John Alexander beamed. “I should have remembered the name, of course. Your father would be . . . Dr. Byron Coleman?”
“How do you know that?” It had been a long time since someone other than himself had recalled his father’s name.
“I’m from New Richmond too,” Alexander said. “So is my wife.”
“Really?” Coleman asked. “Did I know you there?”
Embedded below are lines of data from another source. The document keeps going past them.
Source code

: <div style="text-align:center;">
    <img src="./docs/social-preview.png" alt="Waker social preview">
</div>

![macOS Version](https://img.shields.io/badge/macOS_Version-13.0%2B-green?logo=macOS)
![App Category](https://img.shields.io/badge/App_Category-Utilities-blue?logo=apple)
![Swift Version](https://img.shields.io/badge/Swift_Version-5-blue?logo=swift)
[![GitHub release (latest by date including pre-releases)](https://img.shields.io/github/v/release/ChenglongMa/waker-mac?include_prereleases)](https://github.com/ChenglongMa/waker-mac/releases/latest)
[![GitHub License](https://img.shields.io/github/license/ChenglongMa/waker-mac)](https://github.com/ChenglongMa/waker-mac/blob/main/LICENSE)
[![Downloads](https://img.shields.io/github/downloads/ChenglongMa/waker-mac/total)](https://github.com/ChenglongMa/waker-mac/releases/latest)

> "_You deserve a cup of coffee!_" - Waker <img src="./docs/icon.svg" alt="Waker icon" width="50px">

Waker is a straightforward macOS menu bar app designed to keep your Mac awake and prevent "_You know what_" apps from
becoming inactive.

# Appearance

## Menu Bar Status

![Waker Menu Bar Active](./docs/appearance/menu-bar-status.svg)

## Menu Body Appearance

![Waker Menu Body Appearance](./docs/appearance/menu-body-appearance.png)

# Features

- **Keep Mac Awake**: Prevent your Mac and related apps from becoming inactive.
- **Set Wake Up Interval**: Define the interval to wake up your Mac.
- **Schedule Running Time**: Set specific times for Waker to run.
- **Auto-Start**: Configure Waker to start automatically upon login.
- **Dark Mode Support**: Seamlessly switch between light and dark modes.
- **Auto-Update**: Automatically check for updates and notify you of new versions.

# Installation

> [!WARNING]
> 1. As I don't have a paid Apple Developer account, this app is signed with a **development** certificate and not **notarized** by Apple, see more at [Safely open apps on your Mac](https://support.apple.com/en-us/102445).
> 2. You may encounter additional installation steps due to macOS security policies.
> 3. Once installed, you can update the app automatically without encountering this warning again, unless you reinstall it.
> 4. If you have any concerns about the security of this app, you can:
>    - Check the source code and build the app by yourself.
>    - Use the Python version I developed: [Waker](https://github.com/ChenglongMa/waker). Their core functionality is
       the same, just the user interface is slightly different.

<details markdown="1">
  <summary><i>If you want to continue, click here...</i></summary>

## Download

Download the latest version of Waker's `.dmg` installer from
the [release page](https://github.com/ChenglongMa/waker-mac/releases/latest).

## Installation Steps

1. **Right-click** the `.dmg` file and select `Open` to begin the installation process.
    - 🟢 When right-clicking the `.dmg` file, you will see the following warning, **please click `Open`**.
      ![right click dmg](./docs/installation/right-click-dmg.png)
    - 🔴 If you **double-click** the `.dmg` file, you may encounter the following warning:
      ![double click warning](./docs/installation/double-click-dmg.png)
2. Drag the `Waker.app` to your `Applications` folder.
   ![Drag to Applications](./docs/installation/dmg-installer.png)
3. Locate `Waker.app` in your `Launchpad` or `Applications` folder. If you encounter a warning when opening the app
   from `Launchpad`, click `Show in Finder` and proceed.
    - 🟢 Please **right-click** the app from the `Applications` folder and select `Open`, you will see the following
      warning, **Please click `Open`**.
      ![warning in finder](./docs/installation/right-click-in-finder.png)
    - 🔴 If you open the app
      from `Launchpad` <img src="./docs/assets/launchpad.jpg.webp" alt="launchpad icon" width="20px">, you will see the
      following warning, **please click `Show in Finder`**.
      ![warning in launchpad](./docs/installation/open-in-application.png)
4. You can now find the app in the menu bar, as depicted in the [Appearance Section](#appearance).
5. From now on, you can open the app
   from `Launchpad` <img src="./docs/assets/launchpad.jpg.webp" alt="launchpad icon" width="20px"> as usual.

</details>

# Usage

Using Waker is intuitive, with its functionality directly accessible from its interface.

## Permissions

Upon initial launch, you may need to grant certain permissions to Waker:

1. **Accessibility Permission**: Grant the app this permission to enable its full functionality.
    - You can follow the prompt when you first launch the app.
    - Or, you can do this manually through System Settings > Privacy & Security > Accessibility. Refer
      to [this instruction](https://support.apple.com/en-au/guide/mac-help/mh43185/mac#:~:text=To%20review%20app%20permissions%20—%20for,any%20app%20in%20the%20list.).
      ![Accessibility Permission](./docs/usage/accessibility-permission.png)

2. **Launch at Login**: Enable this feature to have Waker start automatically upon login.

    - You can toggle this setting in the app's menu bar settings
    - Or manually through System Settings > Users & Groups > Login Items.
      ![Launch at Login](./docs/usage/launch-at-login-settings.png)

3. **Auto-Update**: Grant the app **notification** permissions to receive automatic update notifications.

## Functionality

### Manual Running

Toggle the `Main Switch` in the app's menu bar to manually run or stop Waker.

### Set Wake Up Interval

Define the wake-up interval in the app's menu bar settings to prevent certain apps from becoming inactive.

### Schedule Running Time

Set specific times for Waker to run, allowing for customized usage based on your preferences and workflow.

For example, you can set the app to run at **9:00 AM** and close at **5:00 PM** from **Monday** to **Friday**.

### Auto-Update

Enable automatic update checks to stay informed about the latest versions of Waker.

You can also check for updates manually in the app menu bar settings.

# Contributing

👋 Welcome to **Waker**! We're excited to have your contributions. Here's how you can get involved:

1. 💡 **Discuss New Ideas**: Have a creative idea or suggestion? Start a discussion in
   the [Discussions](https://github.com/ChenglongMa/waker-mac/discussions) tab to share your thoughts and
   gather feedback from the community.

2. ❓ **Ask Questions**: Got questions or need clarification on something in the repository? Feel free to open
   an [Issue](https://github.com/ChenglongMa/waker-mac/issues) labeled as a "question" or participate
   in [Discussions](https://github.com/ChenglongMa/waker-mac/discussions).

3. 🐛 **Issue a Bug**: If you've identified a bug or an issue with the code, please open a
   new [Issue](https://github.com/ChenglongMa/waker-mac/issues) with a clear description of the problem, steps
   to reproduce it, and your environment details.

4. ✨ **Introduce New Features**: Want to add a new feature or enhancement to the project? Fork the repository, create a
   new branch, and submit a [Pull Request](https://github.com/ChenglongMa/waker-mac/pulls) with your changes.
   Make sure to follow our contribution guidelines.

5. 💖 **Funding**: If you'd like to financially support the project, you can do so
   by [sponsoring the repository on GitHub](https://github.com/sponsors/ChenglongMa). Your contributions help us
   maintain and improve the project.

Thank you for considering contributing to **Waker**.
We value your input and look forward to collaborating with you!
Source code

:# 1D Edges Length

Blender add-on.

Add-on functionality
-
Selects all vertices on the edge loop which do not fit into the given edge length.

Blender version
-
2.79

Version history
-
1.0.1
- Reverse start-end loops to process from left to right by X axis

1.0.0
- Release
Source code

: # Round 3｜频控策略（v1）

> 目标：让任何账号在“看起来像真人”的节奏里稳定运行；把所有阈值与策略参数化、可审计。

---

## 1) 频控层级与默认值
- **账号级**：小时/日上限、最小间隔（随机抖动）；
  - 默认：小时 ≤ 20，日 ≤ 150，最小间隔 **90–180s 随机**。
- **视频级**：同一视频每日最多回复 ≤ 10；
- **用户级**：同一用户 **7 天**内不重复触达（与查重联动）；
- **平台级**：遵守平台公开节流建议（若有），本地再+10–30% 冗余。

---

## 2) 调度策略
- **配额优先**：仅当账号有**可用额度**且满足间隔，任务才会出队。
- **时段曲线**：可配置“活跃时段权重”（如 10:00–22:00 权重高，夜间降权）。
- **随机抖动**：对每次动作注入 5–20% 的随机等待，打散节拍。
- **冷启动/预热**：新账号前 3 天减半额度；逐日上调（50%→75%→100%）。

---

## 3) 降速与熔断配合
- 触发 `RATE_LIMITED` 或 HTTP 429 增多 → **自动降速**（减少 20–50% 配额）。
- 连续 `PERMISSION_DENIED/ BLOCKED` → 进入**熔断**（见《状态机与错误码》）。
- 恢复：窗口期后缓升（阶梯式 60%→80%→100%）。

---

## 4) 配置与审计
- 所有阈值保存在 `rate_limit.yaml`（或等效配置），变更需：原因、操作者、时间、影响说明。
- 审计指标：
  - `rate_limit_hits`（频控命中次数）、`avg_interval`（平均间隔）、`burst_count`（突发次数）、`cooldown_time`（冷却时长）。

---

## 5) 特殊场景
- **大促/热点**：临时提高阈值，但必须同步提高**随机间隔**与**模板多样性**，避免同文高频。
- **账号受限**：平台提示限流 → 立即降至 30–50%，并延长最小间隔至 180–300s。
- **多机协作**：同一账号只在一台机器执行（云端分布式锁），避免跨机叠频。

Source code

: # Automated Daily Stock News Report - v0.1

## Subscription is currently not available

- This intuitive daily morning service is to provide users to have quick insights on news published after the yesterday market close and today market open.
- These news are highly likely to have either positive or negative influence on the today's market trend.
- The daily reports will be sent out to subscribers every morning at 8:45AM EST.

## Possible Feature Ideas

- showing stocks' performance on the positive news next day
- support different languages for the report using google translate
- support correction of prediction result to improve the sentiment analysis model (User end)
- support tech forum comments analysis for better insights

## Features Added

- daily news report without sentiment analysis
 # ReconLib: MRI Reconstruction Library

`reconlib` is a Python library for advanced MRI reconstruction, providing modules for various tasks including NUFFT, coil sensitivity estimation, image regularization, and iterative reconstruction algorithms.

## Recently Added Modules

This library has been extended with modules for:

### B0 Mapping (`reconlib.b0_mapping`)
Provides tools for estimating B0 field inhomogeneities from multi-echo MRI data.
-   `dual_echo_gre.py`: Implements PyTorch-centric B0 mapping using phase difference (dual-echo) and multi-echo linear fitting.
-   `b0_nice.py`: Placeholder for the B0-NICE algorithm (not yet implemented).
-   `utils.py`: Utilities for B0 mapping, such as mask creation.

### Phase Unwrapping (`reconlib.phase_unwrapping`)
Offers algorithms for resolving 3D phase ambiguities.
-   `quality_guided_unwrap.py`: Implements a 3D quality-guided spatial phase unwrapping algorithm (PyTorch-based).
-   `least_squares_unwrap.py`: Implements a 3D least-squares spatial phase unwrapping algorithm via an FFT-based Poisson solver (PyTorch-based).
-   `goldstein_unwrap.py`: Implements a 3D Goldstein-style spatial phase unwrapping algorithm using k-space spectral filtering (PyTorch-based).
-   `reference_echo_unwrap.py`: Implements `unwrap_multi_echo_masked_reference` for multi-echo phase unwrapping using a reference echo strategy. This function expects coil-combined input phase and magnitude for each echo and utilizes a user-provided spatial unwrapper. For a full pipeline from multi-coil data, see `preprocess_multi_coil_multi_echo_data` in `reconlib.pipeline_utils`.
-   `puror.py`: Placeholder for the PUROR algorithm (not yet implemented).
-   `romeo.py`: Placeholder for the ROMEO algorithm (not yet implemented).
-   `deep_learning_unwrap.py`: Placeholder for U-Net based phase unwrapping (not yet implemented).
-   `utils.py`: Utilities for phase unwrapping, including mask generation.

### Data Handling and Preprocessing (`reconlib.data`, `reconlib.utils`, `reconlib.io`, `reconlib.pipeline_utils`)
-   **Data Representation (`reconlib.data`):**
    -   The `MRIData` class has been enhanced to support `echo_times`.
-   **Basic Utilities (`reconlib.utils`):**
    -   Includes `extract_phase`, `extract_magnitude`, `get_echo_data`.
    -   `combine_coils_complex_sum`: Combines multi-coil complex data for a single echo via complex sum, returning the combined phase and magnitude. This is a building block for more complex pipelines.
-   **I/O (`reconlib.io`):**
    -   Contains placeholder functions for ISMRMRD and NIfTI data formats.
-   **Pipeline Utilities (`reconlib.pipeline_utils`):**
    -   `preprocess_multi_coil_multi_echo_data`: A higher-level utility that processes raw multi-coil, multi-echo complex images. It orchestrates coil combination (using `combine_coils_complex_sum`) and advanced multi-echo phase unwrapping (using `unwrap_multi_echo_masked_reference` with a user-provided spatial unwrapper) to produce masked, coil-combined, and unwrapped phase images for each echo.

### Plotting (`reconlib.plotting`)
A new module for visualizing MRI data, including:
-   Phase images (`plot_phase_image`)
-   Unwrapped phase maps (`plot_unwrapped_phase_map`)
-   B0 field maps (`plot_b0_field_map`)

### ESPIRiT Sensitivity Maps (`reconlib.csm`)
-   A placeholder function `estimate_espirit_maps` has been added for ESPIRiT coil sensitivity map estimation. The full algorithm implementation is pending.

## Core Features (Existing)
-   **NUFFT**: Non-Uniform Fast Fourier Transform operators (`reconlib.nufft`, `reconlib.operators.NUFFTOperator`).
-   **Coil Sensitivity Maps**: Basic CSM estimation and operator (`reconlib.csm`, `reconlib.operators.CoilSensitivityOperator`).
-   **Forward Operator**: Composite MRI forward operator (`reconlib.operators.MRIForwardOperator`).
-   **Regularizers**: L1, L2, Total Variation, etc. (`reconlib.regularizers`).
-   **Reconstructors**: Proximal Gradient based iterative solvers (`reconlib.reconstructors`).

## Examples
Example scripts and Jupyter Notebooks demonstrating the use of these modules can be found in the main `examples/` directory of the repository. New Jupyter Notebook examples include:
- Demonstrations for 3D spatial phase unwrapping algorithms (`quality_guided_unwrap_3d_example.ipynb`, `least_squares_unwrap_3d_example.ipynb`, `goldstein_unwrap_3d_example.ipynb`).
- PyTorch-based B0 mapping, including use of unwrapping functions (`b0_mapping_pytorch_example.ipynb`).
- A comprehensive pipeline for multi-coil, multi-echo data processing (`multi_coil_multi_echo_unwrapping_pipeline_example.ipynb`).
“I don’t think so, though I remember seeing you a couple of times.” In the social life of New Richmond, John Alexander had been several stages removed from the orbit of the doctor’s son. As the thought occurred to him, there was a “ping” from the centrifuge timer. He paused to remove the blood sample which had been spun down, then went on, “My father was a truck farmer. We lived a few miles outside town. You may remember my wife though. Her family had the hardware store. She was Elizabeth Johnson.”
Coleman said thoughtfully, “Yes, I believe I do.” Memory stirred. “Wasn’t there something about her . . . she was in an accident of some sort?”
“That’s right; she was,” John Alexander said. “Her father was killed in his car at the rail crossing. Elizabeth was with him.”
“I remember hearing about it.” David Coleman’s mind flew back over the years—to the country doctor’s office in which his father had healed so many bodies until in the end his own had failed him. He said, “I was away at college at the time, but my father told me afterward.”
“Elizabeth almost died. But they gave her blood transfusions and she made it. I think that was the first time I was ever in a hospital. I almost lived there for a week.” Alexander paused. Then, still pleased at his discovery, “If you happen to be free one evening, Dr. Coleman, I’m sure my wife would enjoy meeting you. We have a small apartment . . .” He hesitated, sensing the truth: though both had moved on from New Richmond, there was still a social gulf between them.
Coleman was aware of it too. His brain clicked out a warning: be cautious of alliances with subordinates—even one like this. He rationalized: It isn’t snobbery; it’s just a matter of hospital discipline and common sense. Aloud he said, “Well, I’m going to be working quite hard for a while. Let’s leave it, shall we, and see how things go?”
Even as he spoke them the words sounded hollow and false. He thought: You could have let him down more lightly than that. Mentally he added a footnote to himself: You haven’t changed, my friend; you haven’t changed at all.
Momentarily Harry Tomaselli found himself wishing that Mrs. Straughan would go back to her kitchens and stay there. Then he checked himself: a good chief dietitian was a pearl to be prized. And Mrs. Straughan was good; of that fact the administrator was well aware.
But there were times when he wondered if Hilda Straughan ever thought of Three Counties Hospital as a unified whole. Most times when talking with her he gained the impression that the hospital’s heart consisted of kitchens, from which other and less important facilities radiated outward. He reflected, though—Harry Tomaselli was, above all, a fair-minded man—that this sort of attitude was often found in people who took their jobs seriously. And, if it were a failing, he certainly preferred it to slackness and indifference. Another thing: a good department head was always willing to fight and argue for something which he or she believed in, and Mrs. Straughan was a fighter and arguer in every ample cubic inch of her.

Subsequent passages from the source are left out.